16.05.2024 - 02:31 / insider.com
As I tucked into a bowl of wisp-thin Thai rice noodles studded with bok choy and sprinkled with fried garlic, all I could do was wax poetic about Buffalo wings.
Plastic spoon in one hand, chopsticks in the other, I described my hometown's finest fare, which included hot, buttery chicken wings. My favorite basket always came from a local dive bar in Western New York, 15 miles from Niagara Falls.
Throughout the three years I lived in Thailand, a few Chang beers or a familiar Garth Brooks song about friends in low places would often prompt me to crave a seat at that bar, 8,533 miles across the ocean, with wings on one side and Reuben fries on the other.
After three years of teaching English, working at summer camps in the far north of Thailand, and spending long weekends exploring the country by train, I moved back to Buffalo. I was excited to bathe my eager tastebuds in all the Frank's hot sauce and meaty wings and wash it down with an ice-cold Loganberry soda.
But for some reason, everything was different. The old classic dishes didn't offer the culinary homecoming I'd been hoping for. Instead, I got horrid stomach cramps and acute nausea. The Buffalo wing mythology no longer held up. More importantly, I didn't feel like I was home.

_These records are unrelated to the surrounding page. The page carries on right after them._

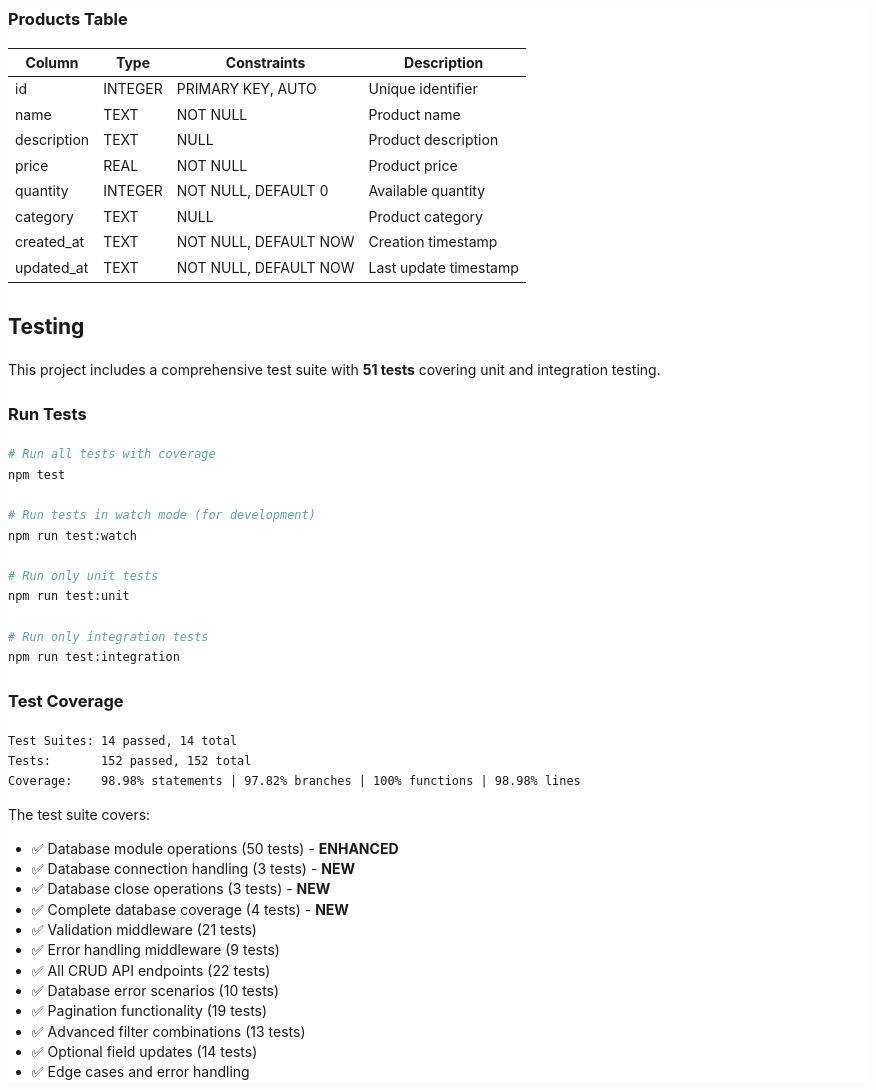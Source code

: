 ### Products Table

| Column      | Type    | Constraints           | Description                    |
|-------------|---------|----------------------|--------------------------------|
| id          | INTEGER | PRIMARY KEY, AUTO    | Unique identifier              |
| name        | TEXT    | NOT NULL             | Product name                   |
| description | TEXT    | NULL                 | Product description            |
| price       | REAL    | NOT NULL             | Product price                  |
| quantity    | INTEGER | NOT NULL, DEFAULT 0  | Available quantity             |
| category    | TEXT    | NULL                 | Product category               |
| created_at  | TEXT    | NOT NULL, DEFAULT NOW| Creation timestamp             |
| updated_at  | TEXT    | NOT NULL, DEFAULT NOW| Last update timestamp          |

## Testing

This project includes a comprehensive test suite with **51 tests** covering unit and integration testing.

### Run Tests

```bash
# Run all tests with coverage
npm test

# Run tests in watch mode (for development)
npm run test:watch

# Run only unit tests
npm run test:unit

# Run only integration tests
npm run test:integration
```

### Test Coverage

```
Test Suites: 14 passed, 14 total
Tests:       152 passed, 152 total
Coverage:    98.98% statements | 97.82% branches | 100% functions | 98.98% lines
```

The test suite covers:
- ✅ Database module operations (50 tests) - **ENHANCED**
- ✅ Database connection handling (3 tests) - **NEW**
- ✅ Database close operations (3 tests) - **NEW**
- ✅ Complete database coverage (4 tests) - **NEW**
- ✅ Validation middleware (21 tests)
- ✅ Error handling middleware (9 tests)
- ✅ All CRUD API endpoints (22 tests)
- ✅ Database error scenarios (10 tests)
- ✅ Pagination functionality (19 tests)
- ✅ Advanced filter combinations (13 tests)
- ✅ Optional field updates (14 tests)
- ✅ Edge cases and error handling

After breaking up with my long-term boyfriend, crashing my car, and quitting my job — in that order — I moved to Koh Samui. I told everyone I'd be back in six months.
But six months passed on the tropical island in the Gulf of Thailand, and instead of heading home, I made a visa run to the Thai-Laos border to stay for longer. It would be my first of many, extending my initial six months to three years.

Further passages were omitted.